Sunday, October 12, 2008

ESP : Indexing

The purpose of storing an index is to optimize speed and performance in finding relevant documents for a search query. Without an index, the search engine would scan every document in the corpus, which would require considerable time and computing power. For example, while an index of 10,000 documents can be queried within milliseconds, a sequential scan of every word in 10,000 large documents could take hours. The additional computer storage required to store the index, as well as the considerable increase in the time required for an update to take place, are traded off for the time saved during information retrieval.

Index Design Factors
Major factors in designing a search engine's architecture include:

Merge factors

How data enters the index, or how words or subject features are added to the index during text corpus traversal, and whether multiple indexers can work asynchronously. The indexer must first check whether it is updating old content or adding new content. Traversal typically correlates to the data collection policy. Search engine index merging is similar in concept to the SQL Merge command and other merge algorithms.

Storage techniques
How to store the index data, that is, whether information should be data compressed or filtered.

Index size
How much computer storage is required to support the index.

Lookup speed
How quickly a word can be found in the inverted index. The speed of finding an entry in a data structure, compared with how quickly it can be updated or removed, is a central focus of computer science.

Maintenance
How the index is maintained over time.

Fault tolerance
How important it is for the service to be reliable.

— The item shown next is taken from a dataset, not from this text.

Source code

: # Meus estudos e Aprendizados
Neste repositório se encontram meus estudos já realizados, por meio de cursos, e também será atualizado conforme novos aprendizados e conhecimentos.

Issues include dealing with index corruption, determining whether bad data can be treated in isolation, dealing with bad hardware, partitioning, and schemes such as hash-based or composite partitioning, as well as replication.

Index Data Structures
Search engine architectures vary in the way indexing is performed and in methods of index storage to meet the various design factors. Types of indices include:

Suffix tree

Figuratively structured like a tree, supports linear time lookup. Built by storing the suffixes of words. The suffix tree is a type of trie. Tries support extendable hashing, which is important for search engine indexing.[8] Used for searching for patterns in DNA sequences and clustering. A major drawback is that the storage of a word in the tree may require more storage than storing the word itself. An alternate representation is a suffix array, which is considered to require less virtual memory and supports data compression such as the BWT algorithm.

Tree
An ordered tree data structure that is used to store an associative array where the keys are strings. Regarded as faster than a hash table but less space-efficient.

Inverted index
Stores a list of occurrences of each atomic search criterion[10], typically in the form of a hash table or binary tree.

Citation index
Stores citations or hyperlinks between documents to support citation analysis, a subject of Bibliometrics.

Ngram index
Stores sequences of length of data to support other types of retrieval or text mining.

Term document matrix
Used in latent semantic analysis, stores the occurrences of words in documents in a two-dimensional sparse matrix.